• _TASK DETAILS_
Given the entries that follow, write out exactly the lines starting at the one containing "- Jose Raul Monroy" and ending at the one containing "- **Text-to-Speech:** Listen", both ends included, and only those.

• _THE INPUT_
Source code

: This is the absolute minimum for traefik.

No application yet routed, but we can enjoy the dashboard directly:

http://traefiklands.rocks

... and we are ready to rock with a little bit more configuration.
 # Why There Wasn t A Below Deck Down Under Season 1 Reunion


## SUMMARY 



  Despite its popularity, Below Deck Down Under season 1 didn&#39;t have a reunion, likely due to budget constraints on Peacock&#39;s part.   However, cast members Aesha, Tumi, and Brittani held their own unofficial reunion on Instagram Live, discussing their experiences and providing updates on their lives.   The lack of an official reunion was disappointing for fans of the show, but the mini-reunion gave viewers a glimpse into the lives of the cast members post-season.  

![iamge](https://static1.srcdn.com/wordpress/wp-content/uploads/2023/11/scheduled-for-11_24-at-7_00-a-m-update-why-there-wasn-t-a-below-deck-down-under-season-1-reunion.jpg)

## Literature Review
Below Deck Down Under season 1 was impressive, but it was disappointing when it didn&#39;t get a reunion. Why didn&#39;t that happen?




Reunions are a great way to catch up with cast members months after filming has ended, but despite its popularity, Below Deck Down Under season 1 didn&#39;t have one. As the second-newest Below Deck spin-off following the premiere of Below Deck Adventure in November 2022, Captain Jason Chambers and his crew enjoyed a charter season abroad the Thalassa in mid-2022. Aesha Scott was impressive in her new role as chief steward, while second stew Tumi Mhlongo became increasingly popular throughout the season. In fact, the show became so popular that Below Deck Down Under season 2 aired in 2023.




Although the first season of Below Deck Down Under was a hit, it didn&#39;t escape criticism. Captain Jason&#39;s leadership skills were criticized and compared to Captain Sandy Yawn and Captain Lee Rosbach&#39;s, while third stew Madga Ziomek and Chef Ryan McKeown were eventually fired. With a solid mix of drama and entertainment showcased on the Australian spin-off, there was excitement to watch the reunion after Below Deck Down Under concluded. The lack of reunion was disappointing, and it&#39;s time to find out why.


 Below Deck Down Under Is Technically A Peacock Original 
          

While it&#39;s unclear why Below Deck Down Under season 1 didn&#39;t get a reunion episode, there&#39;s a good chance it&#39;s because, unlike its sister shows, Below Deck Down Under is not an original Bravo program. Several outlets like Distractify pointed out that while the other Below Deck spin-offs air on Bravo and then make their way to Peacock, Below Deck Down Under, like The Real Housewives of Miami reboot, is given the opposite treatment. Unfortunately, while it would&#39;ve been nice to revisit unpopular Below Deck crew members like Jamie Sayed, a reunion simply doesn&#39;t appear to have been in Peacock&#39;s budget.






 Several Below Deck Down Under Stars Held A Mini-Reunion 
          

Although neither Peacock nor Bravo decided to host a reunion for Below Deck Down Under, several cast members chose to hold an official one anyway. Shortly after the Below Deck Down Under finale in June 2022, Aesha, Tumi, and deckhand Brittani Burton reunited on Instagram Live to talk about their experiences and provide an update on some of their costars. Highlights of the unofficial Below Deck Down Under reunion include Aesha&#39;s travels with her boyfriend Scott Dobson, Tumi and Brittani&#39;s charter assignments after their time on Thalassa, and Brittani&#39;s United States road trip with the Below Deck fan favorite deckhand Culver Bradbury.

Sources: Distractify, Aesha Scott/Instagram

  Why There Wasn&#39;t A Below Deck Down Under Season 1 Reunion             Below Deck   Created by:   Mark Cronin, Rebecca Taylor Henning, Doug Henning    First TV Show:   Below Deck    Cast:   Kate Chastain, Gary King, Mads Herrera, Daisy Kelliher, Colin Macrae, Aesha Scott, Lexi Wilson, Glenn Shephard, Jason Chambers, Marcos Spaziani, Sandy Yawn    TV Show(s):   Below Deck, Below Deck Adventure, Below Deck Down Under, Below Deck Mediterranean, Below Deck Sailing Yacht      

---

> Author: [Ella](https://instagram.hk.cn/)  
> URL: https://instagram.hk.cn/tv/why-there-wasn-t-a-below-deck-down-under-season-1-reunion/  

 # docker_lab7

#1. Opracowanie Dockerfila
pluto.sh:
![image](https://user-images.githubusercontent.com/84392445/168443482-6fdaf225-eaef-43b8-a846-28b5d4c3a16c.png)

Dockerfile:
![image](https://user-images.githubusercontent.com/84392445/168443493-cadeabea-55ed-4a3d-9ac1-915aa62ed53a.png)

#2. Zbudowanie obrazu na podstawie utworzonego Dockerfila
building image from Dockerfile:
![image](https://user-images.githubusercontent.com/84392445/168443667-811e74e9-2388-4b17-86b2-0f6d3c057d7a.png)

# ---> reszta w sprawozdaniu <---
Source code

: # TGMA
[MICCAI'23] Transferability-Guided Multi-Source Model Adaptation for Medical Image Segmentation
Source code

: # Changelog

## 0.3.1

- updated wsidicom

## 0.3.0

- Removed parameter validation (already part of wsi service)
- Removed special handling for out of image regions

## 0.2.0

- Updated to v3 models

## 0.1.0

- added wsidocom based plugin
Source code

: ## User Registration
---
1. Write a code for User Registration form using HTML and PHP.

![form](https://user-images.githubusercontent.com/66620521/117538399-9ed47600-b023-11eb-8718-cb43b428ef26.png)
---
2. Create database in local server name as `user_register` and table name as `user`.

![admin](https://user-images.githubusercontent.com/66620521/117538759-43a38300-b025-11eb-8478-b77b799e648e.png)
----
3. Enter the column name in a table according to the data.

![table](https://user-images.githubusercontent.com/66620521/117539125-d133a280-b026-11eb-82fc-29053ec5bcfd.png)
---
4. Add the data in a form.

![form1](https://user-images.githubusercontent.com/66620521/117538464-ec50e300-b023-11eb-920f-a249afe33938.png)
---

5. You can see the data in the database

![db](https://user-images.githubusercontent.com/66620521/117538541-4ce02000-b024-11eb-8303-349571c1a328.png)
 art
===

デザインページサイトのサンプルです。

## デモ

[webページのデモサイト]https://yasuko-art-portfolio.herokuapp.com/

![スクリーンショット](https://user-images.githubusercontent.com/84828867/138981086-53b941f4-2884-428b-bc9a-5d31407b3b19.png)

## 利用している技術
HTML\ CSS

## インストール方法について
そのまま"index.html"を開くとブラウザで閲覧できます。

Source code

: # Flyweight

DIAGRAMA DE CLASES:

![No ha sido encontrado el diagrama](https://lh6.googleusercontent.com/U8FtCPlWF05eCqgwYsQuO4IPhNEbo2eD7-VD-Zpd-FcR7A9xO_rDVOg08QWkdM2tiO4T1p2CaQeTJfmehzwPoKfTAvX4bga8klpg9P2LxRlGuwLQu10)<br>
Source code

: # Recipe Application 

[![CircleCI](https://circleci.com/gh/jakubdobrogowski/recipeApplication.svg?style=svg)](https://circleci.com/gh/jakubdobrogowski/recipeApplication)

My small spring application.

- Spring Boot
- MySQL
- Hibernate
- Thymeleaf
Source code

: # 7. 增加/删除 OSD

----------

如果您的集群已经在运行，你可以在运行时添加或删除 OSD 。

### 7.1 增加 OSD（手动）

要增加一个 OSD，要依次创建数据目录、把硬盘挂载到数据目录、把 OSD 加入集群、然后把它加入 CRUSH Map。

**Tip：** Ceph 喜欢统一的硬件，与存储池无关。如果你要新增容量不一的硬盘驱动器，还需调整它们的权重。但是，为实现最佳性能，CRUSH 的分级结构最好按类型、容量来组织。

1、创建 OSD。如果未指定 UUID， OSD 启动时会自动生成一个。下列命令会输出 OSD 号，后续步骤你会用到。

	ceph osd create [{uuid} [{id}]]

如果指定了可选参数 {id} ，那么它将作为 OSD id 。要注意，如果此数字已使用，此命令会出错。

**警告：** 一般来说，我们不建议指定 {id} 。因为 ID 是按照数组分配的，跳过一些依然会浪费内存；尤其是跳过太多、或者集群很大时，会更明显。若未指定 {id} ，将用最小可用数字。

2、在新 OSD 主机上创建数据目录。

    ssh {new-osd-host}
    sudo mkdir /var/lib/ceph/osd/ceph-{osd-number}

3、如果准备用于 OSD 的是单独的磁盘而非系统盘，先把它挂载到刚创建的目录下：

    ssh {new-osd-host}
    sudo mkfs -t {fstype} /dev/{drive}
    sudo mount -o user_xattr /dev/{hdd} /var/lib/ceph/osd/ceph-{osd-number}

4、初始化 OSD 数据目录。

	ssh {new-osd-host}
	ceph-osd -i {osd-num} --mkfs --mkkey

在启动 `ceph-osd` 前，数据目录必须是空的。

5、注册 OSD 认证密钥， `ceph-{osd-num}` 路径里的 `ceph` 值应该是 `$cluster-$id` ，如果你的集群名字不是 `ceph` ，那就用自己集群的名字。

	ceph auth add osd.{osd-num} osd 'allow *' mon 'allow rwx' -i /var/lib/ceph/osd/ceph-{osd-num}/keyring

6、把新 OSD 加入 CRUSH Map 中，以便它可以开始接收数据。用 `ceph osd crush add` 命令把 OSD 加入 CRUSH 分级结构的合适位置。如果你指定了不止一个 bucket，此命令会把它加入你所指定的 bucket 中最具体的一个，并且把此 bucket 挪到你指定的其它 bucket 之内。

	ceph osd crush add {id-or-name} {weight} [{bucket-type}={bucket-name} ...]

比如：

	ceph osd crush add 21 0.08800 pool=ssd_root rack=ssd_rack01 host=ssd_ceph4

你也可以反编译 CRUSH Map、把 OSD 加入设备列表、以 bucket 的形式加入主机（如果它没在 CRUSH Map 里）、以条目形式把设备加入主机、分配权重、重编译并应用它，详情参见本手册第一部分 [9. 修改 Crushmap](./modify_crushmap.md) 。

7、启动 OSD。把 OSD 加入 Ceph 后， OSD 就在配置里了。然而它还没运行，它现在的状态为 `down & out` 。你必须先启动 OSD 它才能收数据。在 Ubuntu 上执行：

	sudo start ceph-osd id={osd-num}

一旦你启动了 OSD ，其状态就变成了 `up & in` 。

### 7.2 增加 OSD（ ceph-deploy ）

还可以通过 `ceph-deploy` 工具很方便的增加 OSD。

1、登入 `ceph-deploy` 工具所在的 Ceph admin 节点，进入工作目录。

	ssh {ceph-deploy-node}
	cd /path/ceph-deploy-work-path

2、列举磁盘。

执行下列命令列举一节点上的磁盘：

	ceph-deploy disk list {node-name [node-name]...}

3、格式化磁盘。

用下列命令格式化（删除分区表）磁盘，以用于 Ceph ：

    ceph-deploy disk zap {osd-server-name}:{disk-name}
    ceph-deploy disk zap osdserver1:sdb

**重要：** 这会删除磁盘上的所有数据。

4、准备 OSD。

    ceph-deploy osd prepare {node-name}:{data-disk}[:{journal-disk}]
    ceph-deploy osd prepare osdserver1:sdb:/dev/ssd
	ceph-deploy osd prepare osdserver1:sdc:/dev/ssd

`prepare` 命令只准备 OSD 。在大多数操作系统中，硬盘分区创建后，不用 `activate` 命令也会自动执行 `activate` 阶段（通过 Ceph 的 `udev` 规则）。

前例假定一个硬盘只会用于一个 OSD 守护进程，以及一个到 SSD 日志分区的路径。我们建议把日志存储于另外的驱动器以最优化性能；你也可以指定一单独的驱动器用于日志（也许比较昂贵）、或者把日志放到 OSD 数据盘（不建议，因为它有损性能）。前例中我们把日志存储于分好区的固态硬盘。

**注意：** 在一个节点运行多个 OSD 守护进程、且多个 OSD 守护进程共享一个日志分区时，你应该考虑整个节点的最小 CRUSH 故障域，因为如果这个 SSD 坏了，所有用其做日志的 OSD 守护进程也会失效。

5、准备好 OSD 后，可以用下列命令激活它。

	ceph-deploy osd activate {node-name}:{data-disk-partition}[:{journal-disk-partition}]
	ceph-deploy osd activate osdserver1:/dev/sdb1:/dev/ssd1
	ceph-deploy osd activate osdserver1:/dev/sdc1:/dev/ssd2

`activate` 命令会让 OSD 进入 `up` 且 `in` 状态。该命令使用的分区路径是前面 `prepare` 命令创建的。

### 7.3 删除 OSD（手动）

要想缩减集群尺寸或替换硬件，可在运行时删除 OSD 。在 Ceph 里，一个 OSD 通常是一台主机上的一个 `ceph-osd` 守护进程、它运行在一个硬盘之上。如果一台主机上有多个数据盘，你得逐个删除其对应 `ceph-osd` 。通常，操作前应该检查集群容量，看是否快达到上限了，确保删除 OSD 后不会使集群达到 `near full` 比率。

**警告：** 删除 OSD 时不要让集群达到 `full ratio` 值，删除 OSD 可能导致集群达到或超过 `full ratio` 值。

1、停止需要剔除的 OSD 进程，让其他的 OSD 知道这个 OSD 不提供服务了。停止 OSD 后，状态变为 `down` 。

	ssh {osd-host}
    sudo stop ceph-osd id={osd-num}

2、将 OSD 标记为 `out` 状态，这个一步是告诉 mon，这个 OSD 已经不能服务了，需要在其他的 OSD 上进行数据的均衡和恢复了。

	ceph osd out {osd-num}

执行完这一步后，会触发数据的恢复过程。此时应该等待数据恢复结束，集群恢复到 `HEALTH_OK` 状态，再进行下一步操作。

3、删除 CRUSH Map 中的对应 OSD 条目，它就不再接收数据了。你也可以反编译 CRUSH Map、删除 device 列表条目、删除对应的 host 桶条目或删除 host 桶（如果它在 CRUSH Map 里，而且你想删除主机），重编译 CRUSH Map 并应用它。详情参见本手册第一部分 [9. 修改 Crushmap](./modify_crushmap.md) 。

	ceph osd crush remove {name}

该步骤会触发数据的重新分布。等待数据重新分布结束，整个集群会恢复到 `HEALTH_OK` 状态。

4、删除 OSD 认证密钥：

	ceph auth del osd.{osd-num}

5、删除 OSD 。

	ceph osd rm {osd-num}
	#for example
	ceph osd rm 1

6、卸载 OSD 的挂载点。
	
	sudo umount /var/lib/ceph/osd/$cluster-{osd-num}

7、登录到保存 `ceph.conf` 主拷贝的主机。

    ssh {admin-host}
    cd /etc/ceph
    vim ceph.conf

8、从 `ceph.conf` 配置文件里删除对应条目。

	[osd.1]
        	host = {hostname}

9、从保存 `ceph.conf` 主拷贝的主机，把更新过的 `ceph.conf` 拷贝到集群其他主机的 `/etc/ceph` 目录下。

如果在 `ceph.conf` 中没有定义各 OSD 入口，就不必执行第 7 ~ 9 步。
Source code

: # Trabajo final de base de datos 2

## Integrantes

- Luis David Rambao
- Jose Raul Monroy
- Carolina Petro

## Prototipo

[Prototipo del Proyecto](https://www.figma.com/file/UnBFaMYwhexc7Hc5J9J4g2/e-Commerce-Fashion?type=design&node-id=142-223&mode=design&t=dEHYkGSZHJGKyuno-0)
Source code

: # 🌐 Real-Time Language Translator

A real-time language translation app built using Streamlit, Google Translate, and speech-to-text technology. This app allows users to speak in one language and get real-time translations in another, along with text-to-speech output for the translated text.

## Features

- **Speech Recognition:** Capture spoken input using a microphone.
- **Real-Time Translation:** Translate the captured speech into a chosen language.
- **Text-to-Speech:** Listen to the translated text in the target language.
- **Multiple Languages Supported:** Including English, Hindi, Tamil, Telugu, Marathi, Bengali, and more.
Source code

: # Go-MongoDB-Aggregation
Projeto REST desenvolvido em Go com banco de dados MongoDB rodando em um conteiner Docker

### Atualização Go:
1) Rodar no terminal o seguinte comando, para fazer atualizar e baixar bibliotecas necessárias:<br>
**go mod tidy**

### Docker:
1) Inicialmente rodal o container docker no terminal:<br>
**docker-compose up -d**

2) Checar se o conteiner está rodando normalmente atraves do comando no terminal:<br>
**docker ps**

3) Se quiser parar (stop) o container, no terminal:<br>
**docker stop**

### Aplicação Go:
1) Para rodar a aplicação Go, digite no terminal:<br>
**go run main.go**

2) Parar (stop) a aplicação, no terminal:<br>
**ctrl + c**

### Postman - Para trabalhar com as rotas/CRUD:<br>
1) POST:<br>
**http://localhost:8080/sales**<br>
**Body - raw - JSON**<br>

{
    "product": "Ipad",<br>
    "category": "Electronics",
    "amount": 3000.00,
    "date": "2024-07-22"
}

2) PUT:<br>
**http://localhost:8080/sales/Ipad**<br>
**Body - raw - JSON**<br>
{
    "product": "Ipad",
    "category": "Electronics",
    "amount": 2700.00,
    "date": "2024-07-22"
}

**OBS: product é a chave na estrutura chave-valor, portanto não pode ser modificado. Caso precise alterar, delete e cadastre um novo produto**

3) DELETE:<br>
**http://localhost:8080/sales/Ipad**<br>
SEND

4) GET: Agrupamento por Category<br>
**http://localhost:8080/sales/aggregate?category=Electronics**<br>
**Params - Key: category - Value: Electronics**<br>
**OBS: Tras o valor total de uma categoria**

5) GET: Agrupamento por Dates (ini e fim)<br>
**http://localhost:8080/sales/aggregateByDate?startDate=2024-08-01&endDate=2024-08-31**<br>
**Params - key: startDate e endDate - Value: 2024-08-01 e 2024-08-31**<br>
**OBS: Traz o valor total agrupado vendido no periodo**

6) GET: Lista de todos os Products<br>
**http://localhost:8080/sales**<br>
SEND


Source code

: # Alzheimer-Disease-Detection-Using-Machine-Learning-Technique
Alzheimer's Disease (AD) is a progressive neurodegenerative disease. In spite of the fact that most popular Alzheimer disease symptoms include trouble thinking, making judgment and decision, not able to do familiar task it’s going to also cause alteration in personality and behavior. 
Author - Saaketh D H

• _TASK ANSWER_
- Jose Raul Monroy
- Carolina Petro

## Prototipo

[Prototipo del Proyecto](https://www.figma.com/file/UnBFaMYwhexc7Hc5J9J4g2/e-Commerce-Fashion?type=design&node-id=142-223&mode=design&t=dEHYkGSZHJGKyuno-0)
Source code

: # 🌐 Real-Time Language Translator

A real-time language translation app built using Streamlit, Google Translate, and speech-to-text technology. This app allows users to speak in one language and get real-time translations in another, along with text-to-speech output for the translated text.

## Features

- **Speech Recognition:** Capture spoken input using a microphone.
- **Real-Time Translation:** Translate the captured speech into a chosen language.
- **Text-to-Speech:** Listen to the translated text in the target language.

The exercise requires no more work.